_TASK DIRECTIONS:_
Please repeat the line that contains "CA Servizi Esterni" and every line after it, exactly, through the end of the records.

_DATA LISTING:_
- Opening Delimiter -

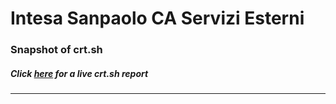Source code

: # Intesa Sanpaolo CA Servizi Esterni
### Snapshot of crt.sh
##### Click [here](https://crt.sh/?q=870860C43586902391E072D98BED78872CF6A0AD7D92EFDAA9B5381F5CA7FB03) for a live crt.sh report

---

- Closing Delimiter -

_SOLUTION TO THIS TASK:_
: # Intesa Sanpaolo CA Servizi Esterni
### Snapshot of crt.sh
##### Click [here](https://crt.sh/?q=870860C43586902391E072D98BED78872CF6A0AD7D92EFDAA9B5381F5CA7FB03) for a live crt.sh report

---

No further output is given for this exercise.